Despite its title, Annual isn’t as contemporary to 2016 as it might be. A lot of the book either refers to the past or is in no fixed time at all. Individually this is fine, but it does take a cumulative toll. The steampunk aesthetic and Victorian “major and his mother” of Fifi Colston’s plastic bottle craft activity will doubtless appeal to many children, but there will be others who might prefer turning their bottles into someone more modern. I couldn’t help wondering what they might look like as Kim Kardashian and Kanye West.

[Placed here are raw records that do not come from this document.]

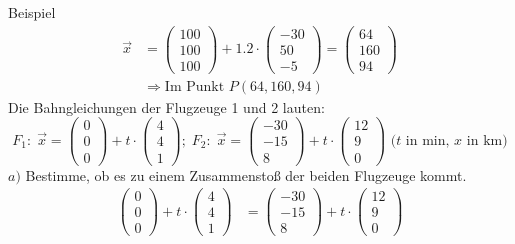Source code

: \documentclass{article}
\begin{document}
\begin{boxx}[DarkBlue]{Beispiel}
\begin{align*}
                \vec{x} &= \begin{pmatrix}100\\100\\100\end{pmatrix} + 1.2 \cdot \begin{pmatrix}-30\\50\\-5\end{pmatrix} = \begin{pmatrix}64\\160\\94\end{pmatrix} \\
                &\Rightarrow \text{Im Punkt } P(64,160,94)
            \end{align*}
        Die Bahngleichungen der Flugzeuge 1 und 2 lauten:
        \[F_1:\; \vec{x} = \begin{pmatrix}0\\0\\0\end{pmatrix} + t \cdot \begin{pmatrix}4\\4\\1\end{pmatrix};\; F_2:\; \vec{x} = \begin{pmatrix}-30\\-15\\8\end{pmatrix} + t \cdot \begin{pmatrix}12\\9\\0\end{pmatrix}\text{ ($t$ in $\unit{\minute}$, $x$ in $\unit{\kilo\meter}$)}\]
        $a)$\hspace{3mm} Bestimme, ob es zu einem Zusammenstoß der beiden Flugzeuge kommt.
        \begin{align*}
            \begin{pmatrix}0\\0\\0\end{pmatrix} + t \cdot \begin{pmatrix}4\\4\\1\end{pmatrix} &=  \begin{pmatrix}-30\\-15\\8\end{pmatrix} + t \cdot \begin{pmatrix}12\\9\\0\end{pmatrix} \\

\end{align*}
\end{boxx}
\end{document}
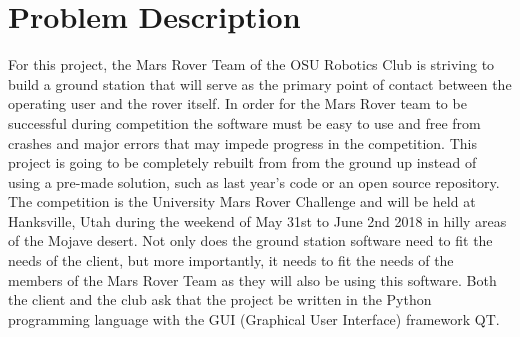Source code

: \documentclass[onecolumn, draftclsnofoot, 10pt, compsoc]{IEEEtran}
\begin{document}
\section{Problem Description}\par
For this project, the Mars Rover Team of the OSU Robotics Club is striving to build a ground station that will serve as the primary point of contact between the operating user and the rover itself.
In order for the Mars Rover team to be successful during competition the software must be easy to use and free from crashes and major errors that may impede progress in the competition.
This project is going to be completely rebuilt from from the ground up instead of using a pre-made solution, such as last year's code or an open source repository.
The competition is the University Mars Rover Challenge and will be held at Hanksville, Utah during the weekend of May 31st to June 2nd 2018 in hilly areas of the Mojave desert.
Not only does the ground station software need to fit the needs of the client, but more importantly, it needs to fit the needs of the members of the Mars Rover Team as they will also be using this software. 
Both the client and the club ask that the project be written in the Python programming language with the GUI (Graphical User Interface) framework QT.
\end{document}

Lorde makes an appearance, though, along with Taylor Swift, in Steve Braunias’s well-aimed series of “Selfies”. (Unfortunately, these satires are little too true to their time, poking fun at Prime Minister (sic) John Key. But then, no one saw that one coming.)
Sarah Laing supplies the selfie images that accompany Braunias’s text. The illustrations are uniformly tremendous throughout Annual, from showpieces such as Dylan Horrocks’s contents spread and “Naked Grandmother” board game, Jonathan King’s spooky comic “Holiday” and Paul Beavis’s six-page guide to visual storytelling featuring his trusty Mrs Mo’s Monster, through the illustrations accompanying stories (particular shout-outs here for the mottled-green colour fields of Sarah Wilkins’s abstractions in brother Damien’s “The Glove” and Giselle Clarkson’s representations of the family in “A Box of Birds”, Kirsten McDougall’s droll dictionary of whimsical neologisms uttered during a road trip), to Gregory O’Brien’s cover motifs, Daron Parton’s endpapers and William Carden-Horton’s lightest of touches on pages housing poems by James Brown and Jenny Bornholdt.
Brown’s “Lost Items” is one of his found poems, featuring lines lifted from school newsletters. Kate Camp has a poem, too, with 16 animal names embedded within it for the finding. (Sometimes poems are activities, too.) Best of all is Tim Upperton’s darkly funny “Kill List”, inspired by Wellington Zoo’s shoot-to-kill list of animals should any escape. Readers who get a taste for Upperton’s pitch black humour might care to progress to his The Night We Ate the Baby.
With “The Glove”, Damien Wilkins continues to flex different muscles in his fiction, following his 2013 Thomas Hardy novel Max Gate and last year’s contemporary comic novel Dad Art with a beautifully pitched (sorry) story of softball, bereavement and mourning. Annual’s other fiction highpoint is Whiti Hereaka’s “Star Gazing”, a family beach holiday story that perfectly captures the confusions, contradictions and cruelties of two sisters during the transitions of adolescence.
There is non-fiction, too, including Bernard Beckett on mathematics as logic training. It’s too late for me (I’m still trying to work out some of the puzzles he sets), but possibly not for your child. If anything could inspire them it is Beckett’s writing here, a model of clarity and persuasiveness.
The same qualities apply to Annual’s art writing, eloquent close readings of works in the accessible school of Gregory O’Brien’s art books for young people, written here by Catharina van Bohemen, Eve Armstrong, Dylan Owen, Karira Allen and Edith Amituanai. Owen looks at an early 20th-century photograph of kauri gum tree climbers. Can it really be true that in 1899 a gum-bleeder was found up a tree after being missing for 20 years, his skeleton completely covered in gum? What an astonishing fact. Exactly the thing to capture a child’s imagination. And an adult’s too.
The artworks, like the other illustrations and the rest of Annual, are reproduced exemplarily. Designer Spencer Levine, editors De Goldi and Paris – they are all at the top of their game here.
My copy of the book even came with a small slip of paper from Everbest Printing Co Ltd certifying that it had been checked by Quality Assurance. Of course it had. It’s Gecko Press, after all.
Guy Somerset edits the digital arts magazine ARTicle for the New Zealand Festival. He is a former Books & Culture Editor of the New Zealand Listener and Books Editor of The Dominion Post.